Reproduction of part of the material below, pictures omitted: copy exactly, and only, the lines starting with the one with "Orbs는 Solidity같은 전용" and going on through the one with "Each virtual device".

┌─ Dataset entries

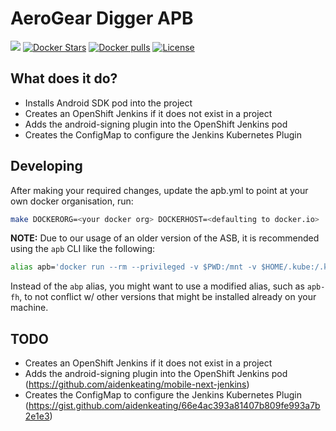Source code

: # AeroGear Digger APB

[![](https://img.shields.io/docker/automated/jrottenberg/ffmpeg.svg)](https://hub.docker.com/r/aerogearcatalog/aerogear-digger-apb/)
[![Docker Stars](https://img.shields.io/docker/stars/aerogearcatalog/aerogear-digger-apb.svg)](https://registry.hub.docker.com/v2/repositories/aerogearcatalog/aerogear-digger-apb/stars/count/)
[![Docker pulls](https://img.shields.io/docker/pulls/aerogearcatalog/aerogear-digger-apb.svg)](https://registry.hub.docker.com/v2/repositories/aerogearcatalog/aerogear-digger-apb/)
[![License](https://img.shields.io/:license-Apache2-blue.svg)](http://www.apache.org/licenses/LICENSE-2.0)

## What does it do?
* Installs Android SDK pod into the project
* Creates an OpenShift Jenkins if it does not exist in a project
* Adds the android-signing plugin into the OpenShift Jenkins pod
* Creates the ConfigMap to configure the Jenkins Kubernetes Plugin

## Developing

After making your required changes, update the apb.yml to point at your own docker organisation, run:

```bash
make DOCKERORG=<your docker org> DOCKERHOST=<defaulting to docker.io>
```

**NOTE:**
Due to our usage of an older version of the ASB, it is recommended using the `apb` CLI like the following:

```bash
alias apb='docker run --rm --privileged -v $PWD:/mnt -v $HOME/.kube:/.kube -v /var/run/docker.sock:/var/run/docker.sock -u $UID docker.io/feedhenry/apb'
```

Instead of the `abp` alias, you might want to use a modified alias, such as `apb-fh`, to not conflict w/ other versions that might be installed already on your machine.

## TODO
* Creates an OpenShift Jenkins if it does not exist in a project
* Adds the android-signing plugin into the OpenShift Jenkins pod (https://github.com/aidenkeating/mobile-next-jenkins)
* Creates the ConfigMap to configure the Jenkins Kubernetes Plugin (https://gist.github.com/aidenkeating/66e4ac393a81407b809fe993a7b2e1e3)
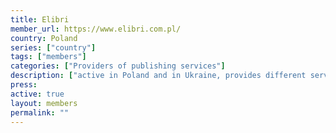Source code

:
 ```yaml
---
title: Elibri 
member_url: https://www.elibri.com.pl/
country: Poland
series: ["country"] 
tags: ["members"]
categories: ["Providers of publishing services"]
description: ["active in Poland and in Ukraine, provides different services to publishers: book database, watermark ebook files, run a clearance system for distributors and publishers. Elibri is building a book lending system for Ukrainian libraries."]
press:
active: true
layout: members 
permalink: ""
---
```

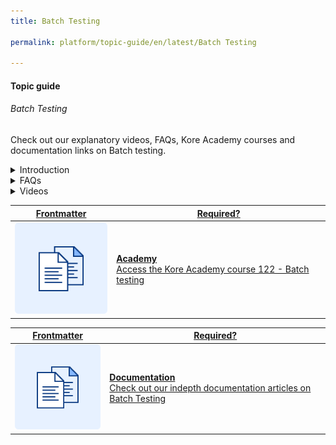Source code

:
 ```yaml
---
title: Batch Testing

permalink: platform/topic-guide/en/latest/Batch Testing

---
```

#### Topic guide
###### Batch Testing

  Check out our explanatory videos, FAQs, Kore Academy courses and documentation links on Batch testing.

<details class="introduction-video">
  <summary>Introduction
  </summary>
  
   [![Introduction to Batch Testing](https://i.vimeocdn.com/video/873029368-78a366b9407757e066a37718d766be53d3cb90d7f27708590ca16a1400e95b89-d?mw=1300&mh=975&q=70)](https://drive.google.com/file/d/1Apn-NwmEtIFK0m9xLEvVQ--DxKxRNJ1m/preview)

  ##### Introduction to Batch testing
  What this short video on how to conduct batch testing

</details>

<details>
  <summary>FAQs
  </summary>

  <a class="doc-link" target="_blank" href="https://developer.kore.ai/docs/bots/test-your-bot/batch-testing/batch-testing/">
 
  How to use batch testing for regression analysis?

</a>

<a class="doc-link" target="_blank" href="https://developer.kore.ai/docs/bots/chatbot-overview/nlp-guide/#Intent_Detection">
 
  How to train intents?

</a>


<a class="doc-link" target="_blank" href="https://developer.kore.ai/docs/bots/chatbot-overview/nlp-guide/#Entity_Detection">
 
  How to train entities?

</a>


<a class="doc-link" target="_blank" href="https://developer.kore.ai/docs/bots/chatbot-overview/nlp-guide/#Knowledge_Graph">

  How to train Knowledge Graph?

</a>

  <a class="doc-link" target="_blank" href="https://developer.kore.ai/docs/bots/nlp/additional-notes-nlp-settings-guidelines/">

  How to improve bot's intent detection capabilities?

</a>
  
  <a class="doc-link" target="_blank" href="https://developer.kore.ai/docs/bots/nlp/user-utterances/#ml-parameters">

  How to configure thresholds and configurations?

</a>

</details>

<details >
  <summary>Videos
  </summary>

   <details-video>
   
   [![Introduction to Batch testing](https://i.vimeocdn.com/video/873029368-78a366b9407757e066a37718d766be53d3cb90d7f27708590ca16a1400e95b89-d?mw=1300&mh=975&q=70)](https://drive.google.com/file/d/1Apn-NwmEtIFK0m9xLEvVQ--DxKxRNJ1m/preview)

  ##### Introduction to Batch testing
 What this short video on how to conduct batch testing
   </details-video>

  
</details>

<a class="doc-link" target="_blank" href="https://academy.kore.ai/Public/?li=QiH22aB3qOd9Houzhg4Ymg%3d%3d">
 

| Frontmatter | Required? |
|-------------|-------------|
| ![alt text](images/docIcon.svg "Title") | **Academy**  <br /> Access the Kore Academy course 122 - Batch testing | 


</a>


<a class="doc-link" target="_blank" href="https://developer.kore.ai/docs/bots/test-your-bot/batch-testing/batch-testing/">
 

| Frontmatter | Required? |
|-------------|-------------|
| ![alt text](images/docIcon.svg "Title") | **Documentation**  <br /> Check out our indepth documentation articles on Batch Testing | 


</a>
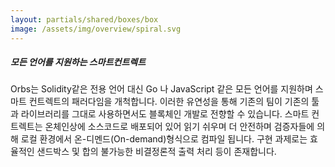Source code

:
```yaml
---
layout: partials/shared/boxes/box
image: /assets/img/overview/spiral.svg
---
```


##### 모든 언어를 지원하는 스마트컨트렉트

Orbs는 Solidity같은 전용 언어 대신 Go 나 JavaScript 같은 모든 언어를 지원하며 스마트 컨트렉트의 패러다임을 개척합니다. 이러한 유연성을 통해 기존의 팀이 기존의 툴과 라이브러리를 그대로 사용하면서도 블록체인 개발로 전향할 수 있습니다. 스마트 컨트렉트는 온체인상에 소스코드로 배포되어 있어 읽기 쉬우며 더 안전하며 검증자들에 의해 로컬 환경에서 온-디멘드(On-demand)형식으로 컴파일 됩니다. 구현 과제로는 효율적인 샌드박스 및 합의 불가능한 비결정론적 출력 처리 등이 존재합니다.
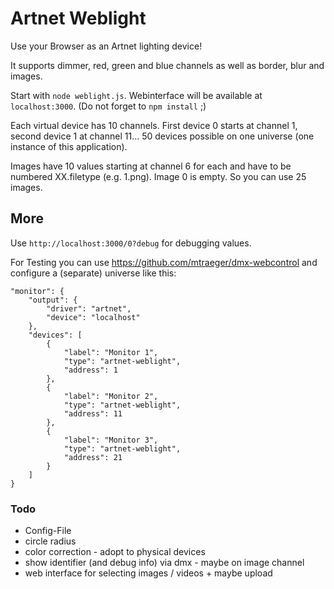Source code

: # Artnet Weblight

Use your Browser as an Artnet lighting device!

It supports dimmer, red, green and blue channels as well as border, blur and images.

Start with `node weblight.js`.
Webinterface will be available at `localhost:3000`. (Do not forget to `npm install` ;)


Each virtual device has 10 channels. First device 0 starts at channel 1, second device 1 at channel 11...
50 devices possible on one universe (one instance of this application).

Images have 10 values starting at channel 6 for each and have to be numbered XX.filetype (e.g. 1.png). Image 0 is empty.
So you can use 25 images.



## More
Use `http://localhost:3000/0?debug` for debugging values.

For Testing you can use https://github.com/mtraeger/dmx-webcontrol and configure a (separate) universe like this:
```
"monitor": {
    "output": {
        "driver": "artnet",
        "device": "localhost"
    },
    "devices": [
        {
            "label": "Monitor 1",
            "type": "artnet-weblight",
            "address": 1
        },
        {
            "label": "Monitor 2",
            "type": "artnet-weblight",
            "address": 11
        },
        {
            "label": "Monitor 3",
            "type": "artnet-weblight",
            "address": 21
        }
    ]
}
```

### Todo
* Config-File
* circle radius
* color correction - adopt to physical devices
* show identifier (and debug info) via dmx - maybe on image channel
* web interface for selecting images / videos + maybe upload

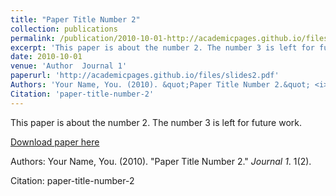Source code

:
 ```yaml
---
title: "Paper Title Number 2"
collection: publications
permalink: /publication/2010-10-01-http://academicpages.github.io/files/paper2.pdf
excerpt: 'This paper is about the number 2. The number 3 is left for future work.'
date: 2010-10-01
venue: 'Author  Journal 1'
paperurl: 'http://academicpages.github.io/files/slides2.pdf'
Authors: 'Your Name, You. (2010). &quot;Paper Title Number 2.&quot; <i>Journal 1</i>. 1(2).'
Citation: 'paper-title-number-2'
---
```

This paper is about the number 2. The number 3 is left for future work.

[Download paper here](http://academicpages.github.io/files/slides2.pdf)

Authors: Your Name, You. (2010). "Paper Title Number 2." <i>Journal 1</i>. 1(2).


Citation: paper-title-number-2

└─

## Result
Orbs는 Solidity같은 전용 언어 대신 Go 나 JavaScript 같은 모든 언어를 지원하며 스마트 컨트렉트의 패러다임을 개척합니다. 이러한 유연성을 통해 기존의 팀이 기존의 툴과 라이브러리를 그대로 사용하면서도 블록체인 개발로 전향할 수 있습니다. 스마트 컨트렉트는 온체인상에 소스코드로 배포되어 있어 읽기 쉬우며 더 안전하며 검증자들에 의해 로컬 환경에서 온-디멘드(On-demand)형식으로 컴파일 됩니다. 구현 과제로는 효율적인 샌드박스 및 합의 불가능한 비결정론적 출력 처리 등이 존재합니다.
Source code

: # Artnet Weblight

Use your Browser as an Artnet lighting device!

It supports dimmer, red, green and blue channels as well as border, blur and images.

Start with `node weblight.js`.
Webinterface will be available at `localhost:3000`. (Do not forget to `npm install` ;)


Each virtual device has 10 channels. First device 0 starts at channel 1, second device 1 at channel 11...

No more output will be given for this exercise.